|“They are trying to stop Rep. Waters
from saving the black bank.”
With the nation’s banking system still in crisis, the media have the heavy responsibility of reporting conditions without unduly causing a greater lack of public confidence. Unfortunately, the press failed in this obligation with recent stories about OneUnited Bank.
It appears that the media objective was to expose an assumed impropriety of U.S. Rep. Maxine Waters, D-Calif., who arranged for meetings with officials from the U.S. Department of the Treasury to discuss the impact of the financial crisis on black banks. Journalists asserted that since Waters once owned stock in black banks and her husband still did, her involvement in the survival of the minority banking system was inappropriate.
On its face, that is an absurd proposition. Waters, a member of the House Financial Services Committee, arranged the meeting in response to a letter from the chairman-elect of the National Bankers Association (NBA), a Washington-based trade association of minority banks. The purpose of the September 2008 meeting was to urge then-Treasury Secretary Henry M. Paulson Jr. to implement a plan to compensate minority banks that had been damaged by the government seizures of Fannie Mae and Freddie Mac.
In their incessant quest for scandal, real or imagined, the press seemed to believe that they had hit the mother lode because of the confluence of innocent circumstances.
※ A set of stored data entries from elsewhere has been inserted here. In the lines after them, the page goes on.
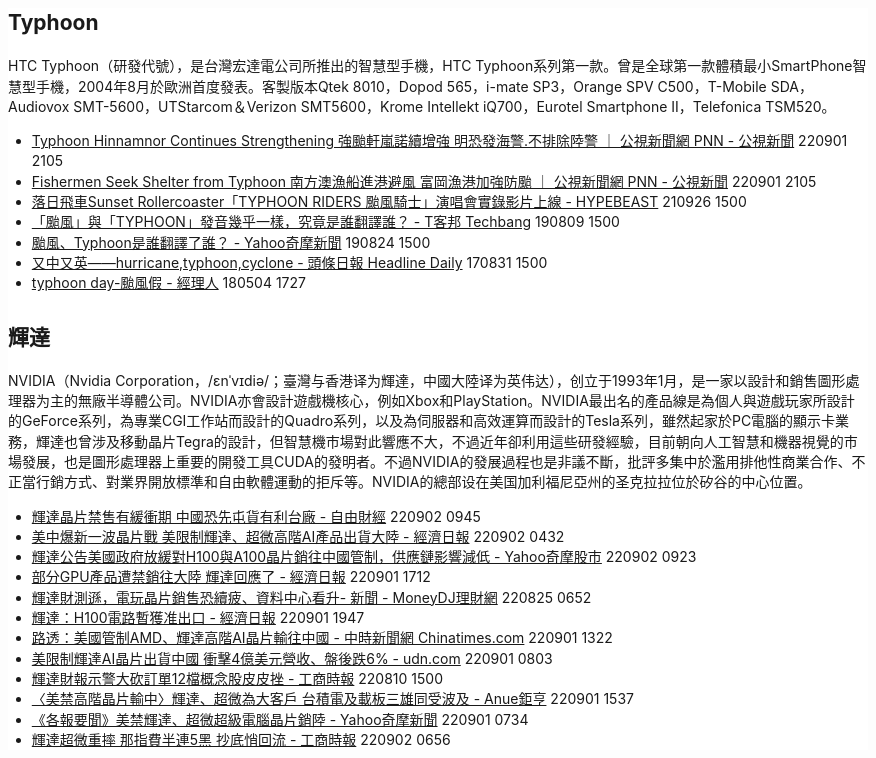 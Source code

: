 ## Typhoon

HTC Typhoon（研發代號），是台灣宏達電公司所推出的智慧型手機，HTC Typhoon系列第一款。曾是全球第一款體積最小SmartPhone智慧型手機，2004年8月於歐洲首度發表。客製版本Qtek 8010，Dopod 565，i-mate SP3，Orange SPV C500，T-Mobile SDA，Audiovox SMT-5600，UTStarcom＆Verizon SMT5600，Krome Intellekt iQ700，Eurotel Smartphone II，Telefonica TSM520。
- [Typhoon Hinnamnor Continues Strengthening 強颱軒嵐諾續增強 明恐發海警.不排除陸警 ｜ 公視新聞網 PNN - 公視新聞](https://news.pts.org.tw/article/597832 "Typhoon Hinnamnor Continues Strengthening 強颱軒嵐諾續增強 明恐發海警.不排除陸警 ｜ 公視新聞網 PNN - 公視新聞") 220901 2105
- [Fishermen Seek Shelter from Typhoon 南方澳漁船進港避風 富岡漁港加強防颱 ｜ 公視新聞網 PNN - 公視新聞](https://news.pts.org.tw/article/597833 "Fishermen Seek Shelter from Typhoon 南方澳漁船進港避風 富岡漁港加強防颱 ｜ 公視新聞網 PNN - 公視新聞") 220901 2105
- [落日飛車Sunset Rollercoaster「TYPHOON RIDERS 颱風騎士」演唱會實錄影片上線 - HYPEBEAST](https://hypebeast.com/zh/2021/9/sunset-rollercoaster-typhoon-riders-live-concert "落日飛車Sunset Rollercoaster「TYPHOON RIDERS 颱風騎士」演唱會實錄影片上線 - HYPEBEAST") 210926 1500
- [「颱風」與「TYPHOON」發音幾乎一樣，究竟是誰翻譯誰？ - T客邦 Techbang](https://www.techbang.com/posts/72082-who-exactly-translated-and-who-was-typhoon-and-typhoon "「颱風」與「TYPHOON」發音幾乎一樣，究竟是誰翻譯誰？ - T客邦 Techbang") 190809 1500
- [颱風、Typhoon是誰翻譯了誰？ - Yahoo奇摩新聞](https://tw.news.yahoo.com/%E9%A2%B1%E9%A2%A8-typhoon%E6%98%AF%E8%AA%B0%E7%BF%BB%E8%AD%AF%E4%BA%86%E8%AA%B0-120523675.html "颱風、Typhoon是誰翻譯了誰？ - Yahoo奇摩新聞") 190824 1500
- [又中又英——hurricane,typhoon,cyclone - 頭條日報 Headline Daily](https://hd.stheadline.com/news/columns/126/20170831/599192/%E5%B0%88%E6%AC%84-%E5%8F%88%E4%B8%AD%E5%8F%88%E8%8B%B1-hurricane-typhoon-cyclone "又中又英——hurricane,typhoon,cyclone - 頭條日報 Headline Daily") 170831 1500
- [typhoon day-颱風假 - 經理人](https://www.managertoday.com.tw/english/vocabulary/view/413 "typhoon day-颱風假 - 經理人") 180504 1727

## 輝達

NVIDIA（Nvidia Corporation，/ɛnˈvɪdiə/；臺灣与香港译为輝達，中國大陸译为英伟达），创立于1993年1月，是一家以設計和銷售圖形處理器为主的無廠半導體公司。NVIDIA亦會設計遊戲機核心，例如Xbox和PlayStation。NVIDIA最出名的產品線是為個人與遊戲玩家所設計的GeForce系列，為專業CGI工作站而設計的Quadro系列，以及為伺服器和高效運算而設計的Tesla系列，雖然起家於PC電腦的顯示卡業務，輝達也曾涉及移動晶片Tegra的設計，但智慧機市場對此響應不大，不過近年卻利用這些研發經驗，目前朝向人工智慧和機器視覺的市場發展，也是圖形處理器上重要的開發工具CUDA的發明者。不過NVIDIA的發展過程也是非議不斷，批評多集中於濫用排他性商業合作、不正當行銷方式、對業界開放標準和自由軟體運動的拒斥等。NVIDIA的總部设在美国加利福尼亞州的圣克拉拉位於矽谷的中心位置。
- [輝達晶片禁售有緩衝期 中國恐先屯貨有利台廠 - 自由財經](https://ec.ltn.com.tw/article/breakingnews/4045377 "輝達晶片禁售有緩衝期 中國恐先屯貨有利台廠 - 自由財經") 220902 0945
- [美中爆新一波晶片戰 美限制輝達、超微高階AI產品出貨大陸 - 經濟日報](https://money.udn.com/money/story/5612/6582427?from=edn_industry_index "美中爆新一波晶片戰 美限制輝達、超微高階AI產品出貨大陸 - 經濟日報") 220902 0432
- [輝達公告美國政府放緩對H100與A100晶片銷往中國管制，供應鏈影響減低 - Yahoo奇摩股市](https://tw.stock.yahoo.com/news/%E8%BC%9D%E9%81%94%E5%85%AC%E5%91%8A%E7%BE%8E%E5%9C%8B%E6%94%BF%E5%BA%9C%E6%94%BE%E7%B7%A9%E5%B0%8Dh100%E8%88%87a100%E6%99%B6%E7%89%87%E9%8A%B7%E5%BE%80%E4%B8%AD%E5%9C%8B%E7%AE%A1%E5%88%B6-%E4%BE%9B%E6%87%89%E9%8F%88%E5%BD%B1%E9%9F%BF%E6%B8%9B%E4%BD%8E-010400822.html?bcmt=1 "輝達公告美國政府放緩對H100與A100晶片銷往中國管制，供應鏈影響減低 - Yahoo奇摩股市") 220902 0923
- [部分GPU產品遭禁銷往大陸 輝達回應了 - 經濟日報](https://money.udn.com/money/story/5612/6581544?list_ch2_index "部分GPU產品遭禁銷往大陸 輝達回應了 - 經濟日報") 220901 1712
- [輝達財測遜，電玩晶片銷售恐續疲、資料中心看升- 新聞 - MoneyDJ理財網](https://www.moneydj.com/kmdj/news/newsviewer.aspx?a=ae46a61e-452e-4185-a44a-75ff486c2260 "輝達財測遜，電玩晶片銷售恐續疲、資料中心看升- 新聞 - MoneyDJ理財網") 220825 0652
- [輝達：H100電路暫獲准出口 - 經濟日報](https://money.udn.com/money/story/5599/6581885?from=edn_newest_index "輝達：H100電路暫獲准出口 - 經濟日報") 220901 1947
- [路透：美國管制AMD、輝達高階AI晶片輸往中國 - 中時新聞網 Chinatimes.com](https://www.chinatimes.com/realtimenews/20220901002612-260409?ctrack=pc_main_rtime_p04 "路透：美國管制AMD、輝達高階AI晶片輸往中國 - 中時新聞網 Chinatimes.com") 220901 1322
- [美限制輝達AI晶片出貨中國 衝擊4億美元營收、盤後跌6% - udn.com](https://udn.com/news/amp/story/6811/6579791 "美限制輝達AI晶片出貨中國 衝擊4億美元營收、盤後跌6% - udn.com") 220901 0803
- [輝達財報示警大砍訂單12檔概念股皮皮挫 - 工商時報](https://ctee.com.tw/news/stocks/694460.html "輝達財報示警大砍訂單12檔概念股皮皮挫 - 工商時報") 220810 1500
- [〈美禁高階晶片輸中〉輝達、超微為大客戶 台積電及載板三雄同受波及 - Anue鉅亨](https://news.cnyes.com/news/id/4944411?exp=a "〈美禁高階晶片輸中〉輝達、超微為大客戶 台積電及載板三雄同受波及 - Anue鉅亨") 220901 1537
- [《各報要聞》美禁輝達、超微超級電腦晶片銷陸 - Yahoo奇摩新聞](https://tw.news.yahoo.com/amphtml/%E5%90%84%E5%A0%B1%E8%A6%81%E8%81%9E-%E7%BE%8E%E7%A6%81%E8%BC%9D%E9%81%94-%E8%B6%85%E5%BE%AE%E8%B6%85%E7%B4%9A%E9%9B%BB%E8%85%A6%E6%99%B6%E7%89%87%E9%8A%B7%E9%99%B8-233418031.html "《各報要聞》美禁輝達、超微超級電腦晶片銷陸 - Yahoo奇摩新聞") 220901 0734
- [輝達超微重摔 那指費半連5黑 抄底悄回流 - 工商時報](https://ctee.com.tw/news/global/709378.html "輝達超微重摔 那指費半連5黑 抄底悄回流 - 工商時報") 220902 0656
NBA Chairman-elect Robert Cooper is also the senior counsel of OneUnited Bank. Waters’ husband, Sidney Williams, owns stock in OneUnited Bank, and OneUnited Chairman and CEO Kevin Cohee attended the meeting at Treasury.
The journalistic appetite for scandal was whetted by the fact that the press did not know Waters’ involvement had been requested by the NBA. When they became aware of the NBA letter, the press realized that the element of impropriety would go up in smoke. Not to be denied their exposé, the press then began to pursue the question of whether Cooper had the authority to send such a request to Waters on NBA stationery.
There seems to have been little journalistic interest in whether the meetings with Treasury had been productive and helpful to minority banks. In fact, as a result of a subsequent meeting in December, a number of minority banks were able to secure Troubled Assets Relief Program (TARP) funds. However, in their quest for headlines, reporters turned to Michael Grant, the NBA’s newly appointed president, who assumed that office in September. His uncertainty about Cooper’s authorization to use NBA stationery fed the journalistic beast.
The NBA’s early action assured that qualified minority banks would participate in the $700 billion fund to restore banks’ solvency. In order for a bank to receive TARP funds, the bank’s primary regulator, such as the Federal Deposit Insurance Corporation, had to certify that the bank is sound. Along with other black banks, OneUnited qualified, and continues to operate profitably. OneUnited Bank is a major financial resource for Boston’s minority community, as well as for communities in Miami and Los Angeles, where the bank also has offices.
In 2007, even before the current recession, the unemployment rate for blacks in Boston was 12.9 percent, 2.8 times the rate for whites (4.6 percent), according to Census data. Nationally, there is a racial disparity in wealth. The average net worth of whites is $70,000 compared to only $6,000 for blacks, according to the NAACP’s 2006 “African Americans: The State of the Disparity” report, meaning that the net worth of blacks is only 8.6 percent of whites. These are the problems that OneUnited and other minority banks work hard every day to ameliorate.
In explaining her family’s investment in black banks, Waters is reported to have said, “The test of your commitment to economic expansion and development and support for business is whether or not you put your money where your mouth is.” Unfortunately, the major media seem not to understand this sound philosophy. They prefer chasing an exposé to shedding light on effective social policy.
EDITOR’S NOTE: Bay State Banner Publisher and Editor Melvin B. Miller is a director of OneUnited Bank.